No entanto, recentemente conversando com o Ramon Araújo sobre a Tomorrowland – um super festival de música eletrônica – surgiu uma questão: “Cindy, os belgas não deixam a gente gravar nada nos bastidores, porque isso mata a magia!”. Duas semanas depois conheci o Victor Saliba, criativo da Disney, em Cannes, e em alguma conversa nossa esse assunto também surgiu. Ele falou pra mim que trabalhou um tempo nos parques antes de integrar o time brasileiro da marca, e a política era rígida sobre não poder mostrar o que não é visto pelo público no parque.
E parando pra refletir, faz todo sentido. Além da fantasia explícita nas marcas, ambas vendem muito mais que programação: elas vendem um universo, um mundo com lógica própria, onde o público quer habitar. Não importa qual é o line-up. Não importa qual atração está no palco. O que move os fãs dessas marcas é o desejo de estar dentro daquele universo simbólico — e isso muda tudo.

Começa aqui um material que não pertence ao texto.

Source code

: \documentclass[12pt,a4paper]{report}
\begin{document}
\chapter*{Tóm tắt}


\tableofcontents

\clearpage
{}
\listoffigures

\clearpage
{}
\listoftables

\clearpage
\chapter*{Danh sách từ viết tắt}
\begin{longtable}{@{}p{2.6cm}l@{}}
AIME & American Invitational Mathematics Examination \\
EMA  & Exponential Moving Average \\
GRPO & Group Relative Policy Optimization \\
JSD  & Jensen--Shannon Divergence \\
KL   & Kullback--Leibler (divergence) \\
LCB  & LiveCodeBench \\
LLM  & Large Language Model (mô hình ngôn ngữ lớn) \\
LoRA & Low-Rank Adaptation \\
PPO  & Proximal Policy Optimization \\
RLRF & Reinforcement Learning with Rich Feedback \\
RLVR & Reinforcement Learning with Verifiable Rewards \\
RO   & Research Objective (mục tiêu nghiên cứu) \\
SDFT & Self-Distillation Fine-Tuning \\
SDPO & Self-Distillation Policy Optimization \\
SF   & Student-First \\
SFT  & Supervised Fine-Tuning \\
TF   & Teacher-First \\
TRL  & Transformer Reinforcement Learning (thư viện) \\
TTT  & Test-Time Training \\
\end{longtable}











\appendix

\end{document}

Pensando nisso e entre algumas pesquisas, reuni abaixo algumas respostas que encontrei sobre o que leva a essas marcas tomarem essa decisão e principalmente quando o “mostrar” é válido ou não para a experiência física da marca com o consumidor. Vem comigo:
1. Se você tem tanto para vivenciar, porque alguém vai querer ver o que há por trás? – A importância da criação de um universo simbólico
A construção de um universo consistente é o que sustenta o encantamento no longo prazo.
Como falei antes, as pessoas não querem apenas consumir uma programação — elas querem habitar e isso está diretamente relacionado ao co-construir. E para isso acontecer, esse universo precisa ter profundidade: símbolos, nuances, rituais, estética, linguagem, sons e pequenos detalhes que criam a sensação de que aquele espaço tem vida própria.
Um universo raso não sustenta curiosidade. Um universo bem construído permite que a experiência exista mesmo quando a marca não está falando diretamente. Disney e Tomorrowland são exemplos disso.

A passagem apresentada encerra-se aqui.